Wyse, Thomas (1701?–70), industrialist and co-founder of the Catholic Committee, was the son of Francis Wyse (d. 1717) of the Manor of St John, Waterford, and his wife Mary, daughter of Thomas Masterson of Castletown and Moneyseed, Co. Wexford. Wyses had held property in County Waterford since 1375 (if not before) and had acquired St John's (a dissolved Benedictine priory) in 1536. At a time when the penal laws had great effect Thomas Wyse may, after inheriting his father's property, have chosen to live quietly as a catholic gentleman. He married (c.1720?) Elizabeth Bourne of London and with her had four sons and three daughters. It was said by a descendant that he spent ‘the early portion of his life’ abroad and that ‘his sons were employed in the service of foreign powers’ (Wyse, Hist. sketch, 43). After his wife's death he married (c.1740?) Hester (née Daton), widow of Sir Francis Edwardes of Derbyshire.
During the 1740s, Wyse engaged in industrial enterprises.

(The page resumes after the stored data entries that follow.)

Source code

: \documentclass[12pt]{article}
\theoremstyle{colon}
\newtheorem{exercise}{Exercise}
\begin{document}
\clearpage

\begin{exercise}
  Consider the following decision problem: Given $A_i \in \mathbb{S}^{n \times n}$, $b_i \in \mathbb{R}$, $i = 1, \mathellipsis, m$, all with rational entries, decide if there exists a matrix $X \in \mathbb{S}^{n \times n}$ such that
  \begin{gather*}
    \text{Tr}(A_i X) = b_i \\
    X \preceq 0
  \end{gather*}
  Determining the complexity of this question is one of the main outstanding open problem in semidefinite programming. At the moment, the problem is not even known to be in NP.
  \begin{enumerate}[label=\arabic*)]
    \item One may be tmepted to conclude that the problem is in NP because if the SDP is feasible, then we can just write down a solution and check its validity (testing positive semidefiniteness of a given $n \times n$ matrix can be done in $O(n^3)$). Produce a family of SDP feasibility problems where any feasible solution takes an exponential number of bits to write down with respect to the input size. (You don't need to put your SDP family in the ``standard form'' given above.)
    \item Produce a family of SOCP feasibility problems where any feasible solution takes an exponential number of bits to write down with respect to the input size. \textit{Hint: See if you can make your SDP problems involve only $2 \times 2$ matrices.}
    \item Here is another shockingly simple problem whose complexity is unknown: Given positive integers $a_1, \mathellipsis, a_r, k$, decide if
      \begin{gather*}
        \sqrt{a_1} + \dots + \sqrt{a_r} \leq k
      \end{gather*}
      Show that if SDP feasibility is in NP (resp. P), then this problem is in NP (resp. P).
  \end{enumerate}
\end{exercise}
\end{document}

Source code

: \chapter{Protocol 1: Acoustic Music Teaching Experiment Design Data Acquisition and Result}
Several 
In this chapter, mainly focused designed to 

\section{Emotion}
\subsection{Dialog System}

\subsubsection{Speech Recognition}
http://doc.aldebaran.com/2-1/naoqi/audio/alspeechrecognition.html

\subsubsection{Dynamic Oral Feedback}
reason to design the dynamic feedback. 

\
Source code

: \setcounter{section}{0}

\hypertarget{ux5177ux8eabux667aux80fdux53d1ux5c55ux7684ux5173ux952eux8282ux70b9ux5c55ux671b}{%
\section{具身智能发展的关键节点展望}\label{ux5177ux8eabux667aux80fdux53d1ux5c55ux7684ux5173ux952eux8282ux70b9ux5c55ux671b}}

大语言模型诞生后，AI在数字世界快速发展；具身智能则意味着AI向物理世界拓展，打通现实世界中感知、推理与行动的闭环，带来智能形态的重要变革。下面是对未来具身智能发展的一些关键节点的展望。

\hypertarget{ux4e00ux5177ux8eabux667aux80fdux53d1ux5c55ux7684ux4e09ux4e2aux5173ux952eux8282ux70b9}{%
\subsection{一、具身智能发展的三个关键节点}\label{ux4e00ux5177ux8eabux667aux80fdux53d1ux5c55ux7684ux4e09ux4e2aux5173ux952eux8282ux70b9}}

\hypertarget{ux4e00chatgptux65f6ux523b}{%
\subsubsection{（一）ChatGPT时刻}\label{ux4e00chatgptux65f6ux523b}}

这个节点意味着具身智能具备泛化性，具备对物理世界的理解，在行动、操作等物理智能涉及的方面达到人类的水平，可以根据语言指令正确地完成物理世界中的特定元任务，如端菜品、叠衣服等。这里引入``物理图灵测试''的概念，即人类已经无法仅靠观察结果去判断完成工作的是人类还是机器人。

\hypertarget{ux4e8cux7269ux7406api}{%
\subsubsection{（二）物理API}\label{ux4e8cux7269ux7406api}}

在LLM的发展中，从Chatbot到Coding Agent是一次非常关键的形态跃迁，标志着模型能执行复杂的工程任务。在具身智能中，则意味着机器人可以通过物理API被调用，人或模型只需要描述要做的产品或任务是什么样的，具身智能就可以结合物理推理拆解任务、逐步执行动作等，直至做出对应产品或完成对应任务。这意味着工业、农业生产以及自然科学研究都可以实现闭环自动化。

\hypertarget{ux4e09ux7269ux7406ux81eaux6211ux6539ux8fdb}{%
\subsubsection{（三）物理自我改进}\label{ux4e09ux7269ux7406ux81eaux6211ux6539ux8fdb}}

He may have begun copper and lead mining in 1745 and metal manufacturing at St John's, Waterford, soon afterwards. The smelting operation was transferred to Pouldrew, near Kilmeaden, Co. Waterford. He discovered and exploited with ingenuity a lead and silver vein near Danes Island and may have worked a copper vein on Lord Ranelagh's land (near Annestown). Wyse won prizes from the Dublin Society (for handsaws and scythes) and manufactured also various fine metal goods including trays and snuff-boxes painted with landscapes in Japanese style – it was he who first employed George Mullins (qv). With support from a local MP, Shapland Carew (1716–80), he sought £3,000 aid from parliament but was refused (1760). To relieve distress in the 1760s he opened corn mills and baking ovens. Wyse was known as ‘Bullocks’ Wyse, as he used bullocks, not horses, to draw his carriage in protest against an act prohibiting catholics from owning a horse valued at £5 or more (7 Will. III, c. 5).
In 1760 he was associated with Charles O'Conor (qv) (1710–91) and John Curry (qv), in organising meetings at the Elephant Tavern, Essex St., Dublin, which gave rise to the Catholic Association (later known as the Catholic Committee). Wyse's proposals that it be composed of representatives chosen by ballot by ‘the principal inhabitants of each parish and in each county by a majority of the parish priests’, that ‘everything done by a majority of voices shall be binding’ and that a permanent chairman and secretary be appointed, were democratic, but they were not implemented until much later. In 1766 an attempt was made by a protestant clergyman and magistrate, John Hewetson of Suirville (on the north bank of the Suir opposite Waterford), to persuade James Buxton, a man under sentence of death for a murder for which Nicholas Sheehy (qv) had already been hanged, to swear that Wyse and others ‘intended rebellion, treasonable conspiracies and a massacre’ (1766).
The last years of Wyse's life, before his death at Waterford on 13 (or 20?) June 1770, were unhappy. His youngest son, Richard (d. 1764?), conformed to the established protestant church for motives that are unclear (1763). By 1765 Wyse was proposing to sell his estate (though he did not do so) and in 1770, in drafting his will, he expressed a poor opinion of his sons, accusing them of ‘embezzling and applying my effects to their own pleasures and purposes’. The eldest (also Thomas?) predeceased him (c.1769); the second and third sons, Francis (d. 1798 or 1799?) and John (d. 1799), succeeded to his enterprises at Pouldrew but mismanaged them; Francis, who was elected a delegate to the Catholic Convention in 1792 but apparently did not attend, never married; John married Mary Anne, a daughter of Walter Blackney of Ballyellin, Co. Carlow, and with her had four sons, the eldest of whom, Thomas (known as ‘the gentle’), inherited directly the bulk of Thomas Wyse's property as well as Pouldrew and was father of Sir Thomas Wyse (qv), who judged his great-grandfather to have been lacking in ‘cool discretion and judicious temper’ (Hist. sketch, 44). Three portraits of Thomas (‘Bullocks’) Wyse are in the Waterford Museum of Treasures.